Selon Babikir Faisal, un leader de la contestation, «quatre lycéens font partie des cinq martyrs». Des habitants et un journaliste de la ville d'El-Obeid ont confirmé ces informations.
La ville n'avait pas connu de manifestations importantes contre le pouvoir lors des derniers mois de contestation. Mais un résident joint au téléphone par l'AFP a expliqué que le rassemblement de lundi avait été organisé pour protester contre «une pénurie de pain et de carburant dans la ville ces derniers jours». «Les écoliers ont été affectés, en l'absence de transports pour les conduire à l'école», a-t-il souligné. «Aujourd'hui ils ont manifesté et quand leur marche a atteint le centre-ville, il y a eu des coups de feu».
Pays pauvre à l'économie exsangue, le Soudan est en proie à un mouvement de protestation depuis décembre 2018. Déclenchées après le triplement du prix du pain, les manifestations se sont transformées en contestation du régime, qui a poussé l'armée à destituer et arrêter le 11 avril le président Omar el-Béchir, après 30 ans passés au pouvoir.

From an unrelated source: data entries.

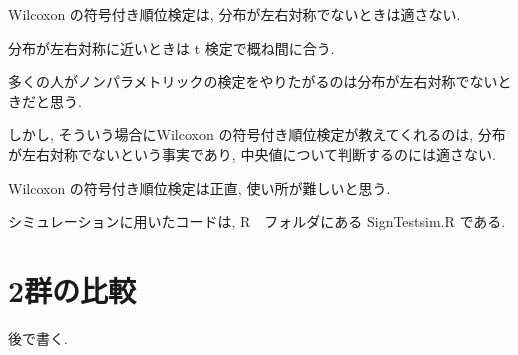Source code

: \documentclass[12pt]{jsarticle}
\begin{document}
Wilcoxon の符号付き順位検定は, 分布が左右対称でないときは適さない. 

分布が左右対称に近いときは t 検定で概ね間に合う. 

多くの人がノンパラメトリックの検定をやりたがるのは分布が左右対称でないときだと思う.

しかし, そういう場合にWilcoxon の符号付き順位検定が教えてくれるのは, 分布が左右対称でないという事実であり, 中央値について判断するのには適さない.

 Wilcoxon の符号付き順位検定は正直, 使い所が難しいと思う.
 
 シミュレーションに用いたコードは, R　フォルダにある SignTestsim.R である.
 
 \section{2群の比較}
 後で書く.
\end{document}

Elles se sont poursuivies après la mise à l'écart du chef de l'État et la mise en place d'un Conseil militaire, pour réclamer un pouvoir civil et de meilleures conditions de vie.
Appel à suspendre le dialogue
Un leader de la contestation a aussi appelé à suspendre les discussions politiques entre pouvoir et contestation, après les événements d’El-Obeid. «Nous ne pouvons pas nous assoir à la table des négociations avec ceux qui permettent de tuer des révolutionnaires», a affirmé dans un communiqué Siddig Youssef.
Mardi, le Conseil militaire et les chefs de la contestation doivent reprendre les négociations pour finaliser certains points en suspens après la conclusion d'un accord de partage du pouvoir le 17 juillet. Cet accord, obtenu après de difficiles négociations, prévoit un Conseil souverain composé de cinq militaires et six civils, chargé de mener la transition pendant un peu plus de trois ans.
Un comité technique représentant les deux parties doit tenir des discussions préliminaires lundi.
Enquête sur la dispersion du sit-in du 3 juin rejetée
L'appel à de nouveaux rassemblements émis lundi intervient alors que plusieurs manifestations ont eu lieu depuis samedi à Khartoum. Cela pour protester contre les conclusions d'une enquête officielle sur la répression meurtrière d'un sit-in de manifestants le 3 juin dans la capitale soudanaise, qui avait fait des dizaines de morts.
Cette enquête a conclu samedi 27 juillet à l'implication de huit paramilitaires, dont trois au moins sont membres des redoutées Forces de soutien rapide (RSF). Celles-ci sont dirigées par le numéro deux du Conseil militaire, Mohammed Hamdan Daglo, qui avait auparavant nié toute responsabilité de ses forces.
Les chefs de la contestation ont rejeté les conclusions de l'enquête, qui évoque un bilan des victimes moins élevé que le leur et exonère la responsabilité du Conseil militaire, qui a affirmé n'avoir pas donné les ordres pour la dispersion. Selon un comité de médecins proche des protestataires, 127 manifestants ont péri le 3 juin.
Depuis décembre, la répression de la contestation a fait 246 morts, y compris les 127 manifestants tués le 3 juin, selon le même comité de médecins.